Lab 9 Multivariate linear model

9.1 Introduction

In the last lab we mentioned that one of the advantages of linear regression is that we can include more than one independent (explanatory) variable to evaluate their relationship with the dependent variable. This technique is known as multivariate linear regression. In practice, few studies in quantitative social research rely only on simple linear models. This is because often in reality there is more than one variable associated to a social phenomenon. This is why it is important to familiarise yourself with the multivariate linear model.

9.2 Multivariate model

The multivariate linear model is based on the same principles as the simple linear model. It is worth remembering that this model is appropriate only when we have a numeric (interval/ratio) dependent variable. As a rule-of-thumb, a variable can be treated as numeric when you have at least 7 ordered categories (Fogarty, 2019). As mentioned before, we can use any type of independent variables, such as ordinal, categorical and numeric. More than one and a combination of these can be analysed simultaneously.

9.2.1 Paralell slopes

We will follow-up with the example we used before introducing the simple linear model to further illustrate the advantages of using more than one variable. To do so, please set your RStudio environment as follows:

  1. Go to your ‘Quants lab group’ in RStudio Cloud;
  2. Open your own ‘NILT2’ project from your ‘Quants lab group’;
  3. Once in the project, create a new R Script file (a simple R Script, NOT an .Rmd file).
  4. Save the script document as ‘multivariate_linear_model’.

Reproduce the code below, by copying, pasting and running it from your new script.

First, install the moderndivepackage.

install.packages("moderndive")

Load the tidyverse and moderndive libraries (tidyverse was pre-installed for you before, you do not need to re-install it in this project) and read the nilt_r_object.rds file which is stored in the ‘data’ folder and contains the NILT survey.

## Load the packages
library(tidyverse)
library(moderndive)

# Read the data from the .rds file
nilt <- readRDS("data/nilt_r_object.rds")

Once again, create a minimal random sample for the following example using the code below:

# select a small random sample
set.seed(3)
# Filter where partner's age is not NA and take a random sample of 40
nilt_sample <- filter(nilt, !is.na(spage)) %>% sample_n(40)
# Select only respondent's age and spouse/partner's age
nilt_sample <- select(nilt_sample, rage, spage, rsex)

As a follow-up, we will draw a scatter plot using ggplot specifying the age of the respondent rage on the X axis and the respondent’s partner/spouse age spage on the Y axis. This time, we will add sex rsex as a third variable defining the color argument.

# plot
ggplot(nilt_sample,  aes(x = rage, y = spage, color = rsex)) + 
  geom_point(position = "jitter") +
  labs(title = "Respondent's age vs respondent’s spouse/partner age", 
       x = "Respondent's age", y = "Respondent’s spouse/partner age" )

What do you observe in the plot above? …

The first thing to note is that females and males go in the same direction.

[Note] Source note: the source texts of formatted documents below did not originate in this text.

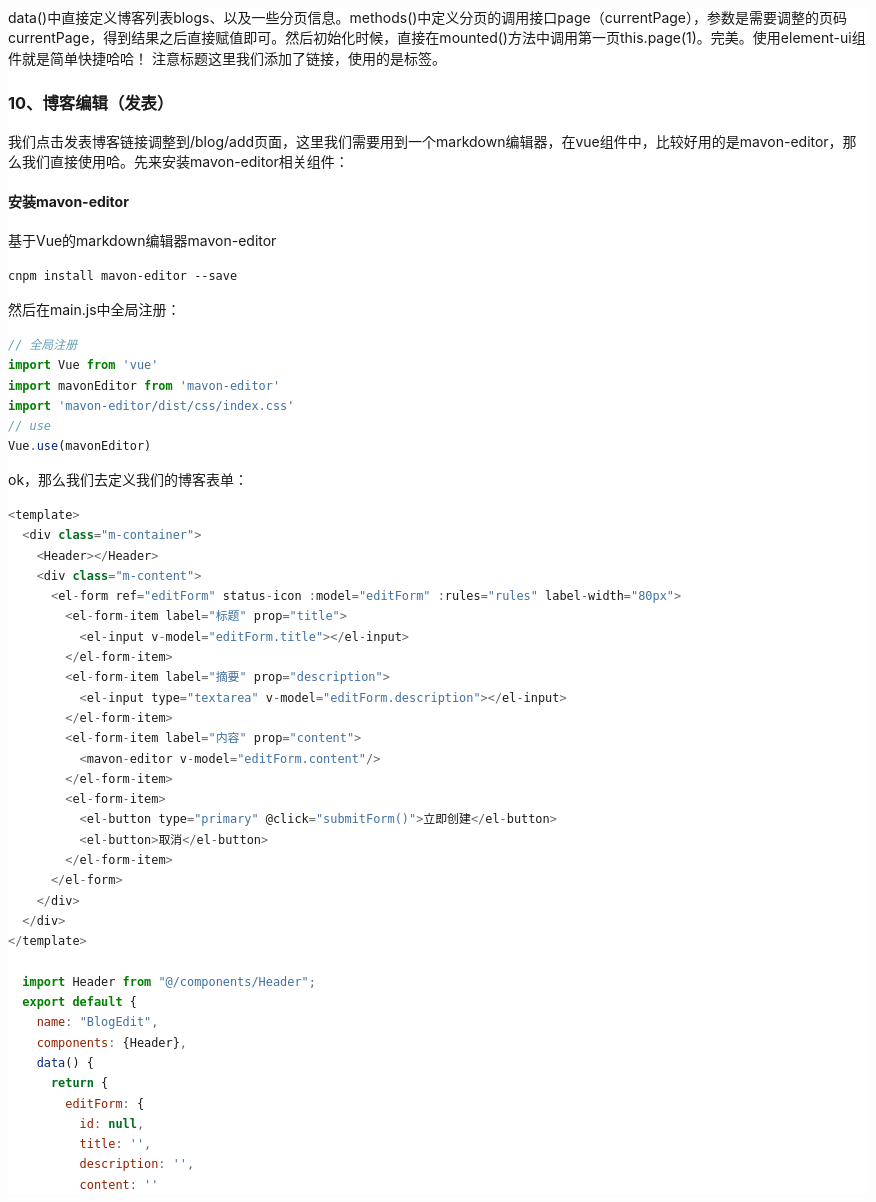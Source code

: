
 ```js
```

data()中直接定义博客列表blogs、以及一些分页信息。methods()中定义分页的调用接口page（currentPage），参数是需要调整的页码currentPage，得到结果之后直接赋值即可。然后初始化时候，直接在mounted()方法中调用第一页this.page(1)。完美。使用element-ui组件就是简单快捷哈哈！
注意标题这里我们添加了链接，使用的是<router-link>标签。

### 10、博客编辑（发表）

我们点击发表博客链接调整到/blog/add页面，这里我们需要用到一个markdown编辑器，在vue组件中，比较好用的是mavon-editor，那么我们直接使用哈。先来安装mavon-editor相关组件：

#### 安装mavon-editor

基于Vue的markdown编辑器mavon-editor

```plain
cnpm install mavon-editor --save
```

然后在main.js中全局注册：

```javascript
// 全局注册
import Vue from 'vue'
import mavonEditor from 'mavon-editor'
import 'mavon-editor/dist/css/index.css'
// use
Vue.use(mavonEditor)
```

ok，那么我们去定义我们的博客表单：

```js
<template>
  <div class="m-container">
    <Header></Header>
    <div class="m-content">
      <el-form ref="editForm" status-icon :model="editForm" :rules="rules" label-width="80px">
        <el-form-item label="标题" prop="title">
          <el-input v-model="editForm.title"></el-input>
        </el-form-item>
        <el-form-item label="摘要" prop="description">
          <el-input type="textarea" v-model="editForm.description"></el-input>
        </el-form-item>
        <el-form-item label="内容" prop="content">
          <mavon-editor v-model="editForm.content"/>
        </el-form-item>
        <el-form-item>
          <el-button type="primary" @click="submitForm()">立即创建</el-button>
          <el-button>取消</el-button>
        </el-form-item>
      </el-form>
    </div>
  </div>
</template>

  import Header from "@/components/Header";
  export default {
    name: "BlogEdit",
    components: {Header},
    data() {
      return {
        editForm: {
          id: null,
          title: '',
          description: '',
          content: ''
```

When the respondent’s age increases the age of the partner increases as well. An interesting thing is that females tend to be located higher with respect to the Y axis compared to the male dots.

Therefore, we can imagine that not only the age of the respondent is involved in the decision on how people choose their partner, but also the respondents’ sex. We can draw two lines, one for male and the other for female respondents, instead of only a general one as we did in the previous lab. To do this we will use the ggplot function in combination with the geom_parallel_slopes function from the moderndive package:

# plot
ggplot(nilt_sample,  aes(x = rage, y = spage, color = rsex)) + 
  geom_point(position = "jitter") +
  geom_parallel_slopes(se = FALSE) +
  labs(title = "Respondent's age vs respondent’s spouse/partner age", 
       x = "Respondent's age", y = "Respondent’s spouse/partner age" )

Well, our suspicion that the points representing female respondents were generally above the male ones is turning out to be true. What we have in the plot above are the optimal parallel lines that describe our points the best for each group. The interpretation of our visualizations so far is:

  1. both males and females partner’s age is positively associated with respondent’s age.
  2. This association is different for males and females. Overall, females choose older partners compared to males.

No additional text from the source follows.